Au tour de Vengeful, au retour de l’entracte, de nous assiéger avec son Death lourd et brutal.  Après 7 ans de carrière, où albums, shows et musiciens se sont succédés, c’était l’ultime spectacle montréalais, car les membres ont décidé de poursuivre d’autre chemins séparés.  Les derniers adieux se termineront le 30 mars devant un public abitibien… Mais qui sait, peut-être les reverront-nous dans un avenir lointain car avec ce que j’ai vu hier, ces gars là aiment ce qu’ils font et ils le font bien.  Du gros death sale et intense où tout les éléments typiques sont réunis: le drum dans le tapis, de bons gros riffs bien pesant incitant à  »slammer en rond » et une bonne vois gutturale, qui punch aux bonnes place.  Le band se laisse aller, à part le chanteur lors des moments où il n’est pas sollicité.  Peut-être que je me trompe mais il semblait s’ennuyer à ces moments là de la guitare qu’il tenait dans une précédente incarnation du band.  Mais lorsque son tour vient de déverser son fiel sur la foule, il joue son rôle parfaitement.  Et il fût encore plus à l’aise lorsqu’Étienne, ex-bassiste et Marc-André, premier chanteur, se succédèrent à ses côtés pour nous offrir un duo de beuglements féroces.  Une foule un peu amorphe aussi, qui malgré une bonne session d’headbanging, semblait réticent à s’engager dans un slam.  Il eut fallu l’invitation du chanteur pour que soudain le bon vieux  »rentre dedans » commence et se termine aussitôt car Vengeful décida de nous quitter sur un morceaux plus contemplatif, mais d’une monstrueuse lourdeur, presque doom.  Mais je je m’inquiète pas pour ces gars-là, car je suis sûr et certain qu’on les reverra d’ici peu…

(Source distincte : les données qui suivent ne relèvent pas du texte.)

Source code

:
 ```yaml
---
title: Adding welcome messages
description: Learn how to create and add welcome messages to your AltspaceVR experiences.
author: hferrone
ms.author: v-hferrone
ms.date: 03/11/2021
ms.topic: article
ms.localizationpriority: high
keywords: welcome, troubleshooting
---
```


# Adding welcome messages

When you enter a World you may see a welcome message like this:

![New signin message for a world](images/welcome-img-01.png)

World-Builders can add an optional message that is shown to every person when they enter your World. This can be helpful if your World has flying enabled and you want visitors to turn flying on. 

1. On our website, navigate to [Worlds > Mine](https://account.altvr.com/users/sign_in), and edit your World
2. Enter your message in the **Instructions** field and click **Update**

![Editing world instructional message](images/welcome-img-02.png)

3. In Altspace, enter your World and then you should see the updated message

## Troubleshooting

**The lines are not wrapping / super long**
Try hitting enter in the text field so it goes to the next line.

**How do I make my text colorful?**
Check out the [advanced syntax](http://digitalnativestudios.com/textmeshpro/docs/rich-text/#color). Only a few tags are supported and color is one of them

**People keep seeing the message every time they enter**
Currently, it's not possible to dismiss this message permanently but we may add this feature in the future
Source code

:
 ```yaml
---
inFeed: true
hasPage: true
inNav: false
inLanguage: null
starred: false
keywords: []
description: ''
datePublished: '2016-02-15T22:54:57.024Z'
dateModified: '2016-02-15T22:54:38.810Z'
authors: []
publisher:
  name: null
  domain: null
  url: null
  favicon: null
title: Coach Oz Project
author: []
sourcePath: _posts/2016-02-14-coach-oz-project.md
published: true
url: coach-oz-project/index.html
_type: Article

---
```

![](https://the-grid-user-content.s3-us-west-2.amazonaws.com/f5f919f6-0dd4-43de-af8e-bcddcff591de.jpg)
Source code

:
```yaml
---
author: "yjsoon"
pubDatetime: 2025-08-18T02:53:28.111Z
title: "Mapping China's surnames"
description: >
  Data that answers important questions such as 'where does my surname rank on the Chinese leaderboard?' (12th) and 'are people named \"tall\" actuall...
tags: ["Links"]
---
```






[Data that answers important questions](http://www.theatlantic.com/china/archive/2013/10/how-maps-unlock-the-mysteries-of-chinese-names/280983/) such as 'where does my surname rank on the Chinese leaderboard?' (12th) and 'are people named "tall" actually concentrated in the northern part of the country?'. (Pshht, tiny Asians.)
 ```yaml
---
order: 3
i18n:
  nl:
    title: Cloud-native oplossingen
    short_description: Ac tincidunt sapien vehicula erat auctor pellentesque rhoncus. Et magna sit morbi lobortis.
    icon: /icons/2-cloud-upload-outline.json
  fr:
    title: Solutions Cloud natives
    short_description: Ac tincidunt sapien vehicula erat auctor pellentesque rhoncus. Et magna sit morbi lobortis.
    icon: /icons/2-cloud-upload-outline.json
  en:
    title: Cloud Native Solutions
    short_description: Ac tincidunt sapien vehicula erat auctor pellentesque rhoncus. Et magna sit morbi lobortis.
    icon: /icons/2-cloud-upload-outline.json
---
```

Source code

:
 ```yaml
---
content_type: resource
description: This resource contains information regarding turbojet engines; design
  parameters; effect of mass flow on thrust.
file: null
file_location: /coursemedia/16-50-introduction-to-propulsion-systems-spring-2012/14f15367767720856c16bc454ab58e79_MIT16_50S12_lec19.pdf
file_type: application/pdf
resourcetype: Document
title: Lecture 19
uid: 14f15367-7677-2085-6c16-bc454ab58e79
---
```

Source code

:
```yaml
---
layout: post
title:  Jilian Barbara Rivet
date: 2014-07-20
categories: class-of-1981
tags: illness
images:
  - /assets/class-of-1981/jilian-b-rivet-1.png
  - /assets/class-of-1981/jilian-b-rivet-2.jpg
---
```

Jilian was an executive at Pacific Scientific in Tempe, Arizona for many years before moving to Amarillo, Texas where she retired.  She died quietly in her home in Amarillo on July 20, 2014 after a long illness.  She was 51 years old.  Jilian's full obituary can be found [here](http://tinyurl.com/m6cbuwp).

Une autre pause, une autre cigatrette, une autre bière et… Ouate de phoque! Avez-vous déjà déboulé un escalier roulant qui monte?  Moi non plus mais c’est comme ça que je me sentais lors de la prestation d’Unhuman.  Ça tourne, ça roule sans fin et tous nos repaires disparaissent au fur et à mesure que les pièces s’enchainent.  D’une virtuosité époustouflante, les 4 musiciens (dont 2 qui sévissent au sein de Teramobil), nous distribuent un tir nourris de notes et d’accords, mais sans pour autant sacrifier le côté mélodique.  La bass 7 cordes n’est pas ici pour le  »flash », car chaque corde est sollicitée, tout comme chaques pièces du drum.  Le côté inhumain du groupe se retrouve aussi, et surtout, dans les sons émits par Youri, le  »chanteur », qui revient tout juste d’une tournée japonaise avec Cryptopsy.  Il est chargé à bloc et sa priorité est sans contre-dit d’avoir du plaisir avec ses chums sur le stage ou dans la salle.  Les petits pas de samba côtoient le headbanging.  Tout comme dans les morceaux choisis ce soir là et qu’on espère voir sur un album très bientôt, histoire de rattraper ces notes perdues… Les clins d’oeil sont nombreux (punk-rock+Passe-Partout, Faceless…) et ce mélange de riffs ludiques et  brutaux est parfaitement réussi.  Le public participe avec joie, surtout au moment où on lui demande de montrer aux Britanniques qui finiront la soirée que le Québec n’est pas considéré comme la capitale du métal pour rien.  À suivre pour les amateurs de sonorités qui sortent de l’ordinaire.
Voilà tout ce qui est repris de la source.